§ **Problem**: Among the lines below, count those that include "clean", and state the count alone.

§ **Record set**:
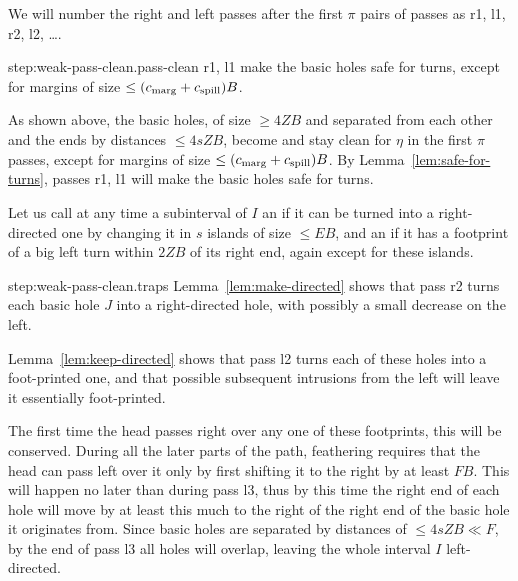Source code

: \documentclass[11pt]{memoir}
\theoremstyle{definition} %
\renewcommand{\le}{\leq}
\renewcommand{\ge}{\geq}
\def\B{B}
\newcommand{\E}{E} %
\newcommand{\F}{F}
\newcommand{\passno}{\pi}
\newcommand{\s}{s} %
\newcommand{\Z}{Z} %
\newcommand{\cns}[1]{c_{\textrm{\upshape #1}}}
\newcommand{\CMarg}{\cns{marg}}
\newcommand{\CSpill}{\cns{spill}}
\begin{document}
\begin{Proof}
We will number the right and left passes after the first \( \passno \) pairs of passes
  as r1, l1, r2, l2, \dots.
  \begin{step+}{step:weak-pass-clean.pass-clean}
    r1, l1 make the basic holes safe for turns, except
    for margins of size \( \le(\CMarg+\CSpill)\B \).
  \end{step+}
  \begin{pproof}
 As shown above, the basic holes, of size \( \ge 4\Z\B \) and
 separated from each other and the ends by distances \( \le 4\s\Z\B \),
 become and stay clean for \( \eta \) in the first \( \passno \) passes, except for margins
 of size \( \le(\CMarg+\CSpill)\B \).
 By Lemma~\ref{lem:safe-for-turns},  passes r1, l1 will make the basic holes safe for turns.
\end{pproof} %

Let us call at any time a subinterval of \( I \) 
an  if it can be turned into a right-directed
one by changing it in \( \s \) islands of size \( \le\E\B \),
and an  if it has a footprint of a big left turn
within \( 2\Z\B \) of its right end, again except for these islands.

\begin{step+}{step:weak-pass-clean.traps}
  Lemma~\ref{lem:make-directed} shows that
  pass r2 turns each basic hole \( J \) into a right-directed hole, with possibly a small
  decrease on the left.

  Lemma~\ref{lem:keep-directed} shows that
  pass l2 turns each of these holes into a foot-printed one, and that possible subsequent intrusions
  from the left will leave it essentially foot-printed.

  The first time the head passes right over any one of these footprints, this will be conserved.
  During all the later parts of the path, feathering requires that the head can pass left over it
  only by first shifting it to the right by at least \( \F\B \).
  This will happen no later than during pass l3, thus by this time the right end of
  each hole will move by at least this much to the right of the right end of the
  basic hole it originates from.
  Since basic holes are separated by distances of \( \le 4\s\Z\B\ll\F \),
  by the end of pass l3 all holes will overlap,
  leaving the whole interval \( I \) left-directed.
  

\end{step+}
\end{Proof}
\end{document}
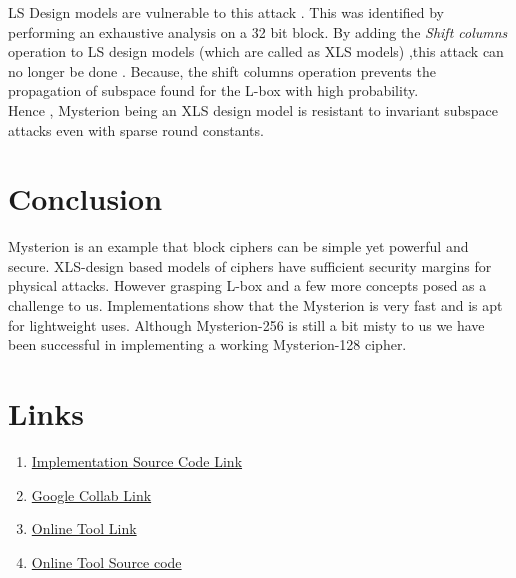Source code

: \documentclass[preprint]{transcrypto}
\begin{document}
LS Design models are vulnerable to this attack . This was identified by performing an exhaustive analysis on a 32 bit block.
By adding the \emph{Shift columns}  operation to LS design models (which are called as XLS models) ,this attack can no longer be done . Because, the shift columns operation prevents the propagation of subspace found for the L-box with high probability.\\ 

Hence , Mysterion being an XLS design model is resistant to invariant subspace attacks even with sparse round constants.

\section{Conclusion}
Mysterion is an example that block ciphers can be simple yet powerful and secure. XLS-design based models of ciphers have sufficient security margins for physical attacks. However grasping L-box and a few more concepts posed as a challenge to us. Implementations show that the Mysterion is very fast and is apt for lightweight uses. Although Mysterion-256 is still a bit misty to us we have been successful in implementing a working Mysterion-128 cipher. 

\section{Links}
\begin{enumerate}
    \item \href{https://github.com/Meghana-12/Mysterion}{Implementation Source Code Link}
		\item \href{https://colab.research.google.com/drive/1bmUl7wT4U13XY6n8cB2sV-f5cAsr0_vV?usp=sharing}{Google Collab Link}
		\item \href{ https://mysterion-tool.herokuapp.com/}{Online Tool Link}
		\item  \href{https://github.com/RotonEvan/mysterious-ions}{Online Tool Source code}
\end{enumerate}
\end{document}
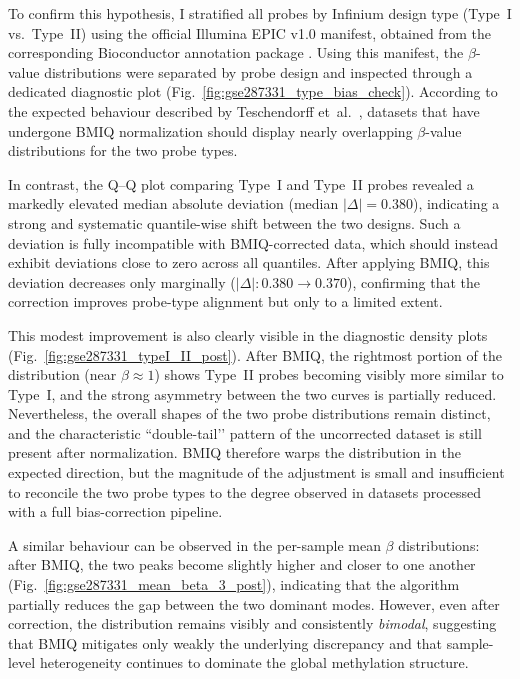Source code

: \documentclass[10pt]{extarticle}
\begin{document}
To confirm this hypothesis, I stratified all probes by Infinium design type (Type~I vs.~Type~II) 
using the official Illumina EPIC v1.0 manifest, obtained from the corresponding Bioconductor 
annotation package \cite{Illumina450kAnno}. Using this manifest, the $\beta$-value distributions 
were separated by probe design and inspected through a dedicated diagnostic plot 
(Fig.~\ref{fig:gse287331_type_bias_check}). According to the expected behaviour described by 
Teschendorff et~al.~\cite{Teschendorff2013BMIQ}, datasets that have undergone BMIQ
normalization should display nearly overlapping $\beta$-value distributions for the two probe types.

In contrast, the Q--Q plot comparing Type~I and Type~II probes revealed a markedly elevated 
median absolute deviation (median $|\Delta| = 0.380$), indicating a strong and systematic 
quantile-wise shift between the two designs. Such a deviation is fully incompatible with 
BMIQ-corrected data, which should instead exhibit deviations close to zero across all quantiles.  
After applying BMIQ, this deviation decreases only marginally ($|\Delta| : 0.380 \rightarrow 0.370$), 
confirming that the correction improves probe-type alignment but only to a limited extent.

This modest improvement is also clearly visible in the diagnostic density plots 
(Fig.~\ref{fig:gse287331_typeI_II_post}). After BMIQ, the rightmost portion of the distribution 
(near $\beta \approx 1$) shows Type~II probes becoming visibly more similar to Type~I, and the 
strong asymmetry between the two curves is partially reduced. Nevertheless, the overall shapes 
of the two probe distributions remain distinct, and the characteristic ``double-tail’’ pattern 
of the uncorrected dataset is still present after normalization. BMIQ therefore warps the 
distribution in the expected direction, but the magnitude of the adjustment is small and 
insufficient to reconcile the two probe types to the degree observed in datasets processed with 
a full bias-correction pipeline.

A similar behaviour can be observed in the per-sample mean $\beta$ distributions: after BMIQ, the 
two peaks become slightly higher and closer to one another 
(Fig.~\ref{fig:gse287331_mean_beta_3_post}), indicating that the algorithm partially reduces the 
gap between the two dominant modes. However, even after correction, the distribution remains 
visibly and consistently \emph{bimodal}, suggesting that BMIQ mitigates only weakly the underlying 
discrepancy and that sample-level heterogeneity continues to dominate the global methylation 
structure.
\end{document}

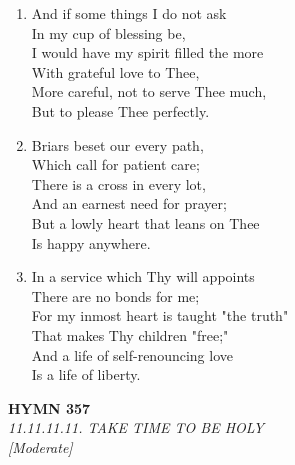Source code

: \begin{enumerate}
    \item And if some things I do not ask \\
        In my cup of blessing be, \\
        I would have my spirit filled the more \\
        With grateful love to Thee, \\
        More careful, not to serve Thee much, \\
        But to please Thee perfectly.

    \item Briars beset our every path, \\
        Which call for patient care; \\
        There is a cross in every lot, \\
        And an earnest need for prayer; \\
        But a lowly heart that leans on Thee \\
        Is happy anywhere.

    \item In a service which Thy will appoints \\
        There are no bonds for me; \\
        For my inmost heart is taught "the truth" \\
        That makes Thy children "free;" \\
        And a life of self-renouncing love \\
        Is a life of liberty.

\end{enumerate}

\newpage
\begin{center}
    {\Large \textbf{HYMN 357}}
    \\
    \textit{11.11.11.11. TAKE TIME TO BE HOLY}
    \\
    \textit{\small [Moderate]}
\end{center}
\vspace{1em}

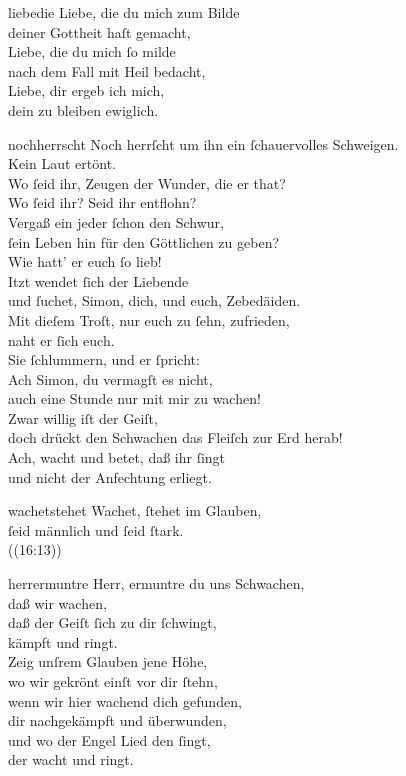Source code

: \documentclass[shorttitlesize=55,tocstyle=ref-genre]{ees}
\begin{document}
{\begin{movement}{liebedie}
  \voice[Coro]
  Liebe, die du mich zum Bilde\\
  deiner Gottheit haſt gemacht,\\
  Liebe, die du mich ſo milde\\
  nach dem Fall mit Heil bedacht,\\
  Liebe, dir ergeb ich mich,\\
  dein zu bleiben ewiglich.
\end{movement}

\begin{movement}{nochherrscht}
  \voice[Tenore]
  Noch herrſcht um ihn ein ſchauervolles Schweigen.\\
  Kein Laut ertönt.\\
  Wo ſeid ihr, Zeugen der Wunder, die er that?\\
  Wo ſeid ihr? Seid ihr entflohn?\\
  Vergaß ein jeder ſchon den Schwur,\\
  ſein Leben hin für den Göttlichen zu geben?\\
  Wie hatt’ er euch ſo lieb!\\
  Itzt wendet ſich der Liebende\\
  und ſuchet, Simon, dich, und euch, Zebedäiden.\\
  Mit dieſem Troſt, nur euch zu ſehn, zufrieden,\\
  naht er ſich euch.\\
  Sie ſchlummern, und er ſpricht:\\
  Ach Simon, du vermagſt es nicht,\\
  auch eine Stunde nur mit mir zu wachen!\\
  Zwar willig iſt der Geiſt,\\
  doch drückt den Schwachen das Fleiſch zur Erd herab!\\
  Ach, wacht und betet, daß ihr ſingt\\
  und nicht der Anfechtung erliegt.
\end{movement}

\begin{movement}{wachetstehet}
  \voice[Coro]
  Wachet, ſtehet im Glauben,\\
  ſeid männlich und ſeid ſtark.\\
  ((16:13))
\end{movement}

\begin{movement}{herrermuntre}
  \voice[Tenore]
  Herr, ermuntre du uns Schwachen,\\
  daß wir wachen,\\
  daß der Geiſt ſich zu dir ſchwingt,\\
  kämpft und ringt.\\
  Zeig unſrem Glauben jene Höhe,\\
  wo wir gekrönt einſt vor dir ſtehn,\\
  wenn wir hier wachend dich gefunden,\\
  dir nachgekämpft und überwunden,\\
  und wo der Engel Lied den ſingt,\\
  der wacht und ringt.
\end{movement}

}
\end{document}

§ **Reply to the task**: 3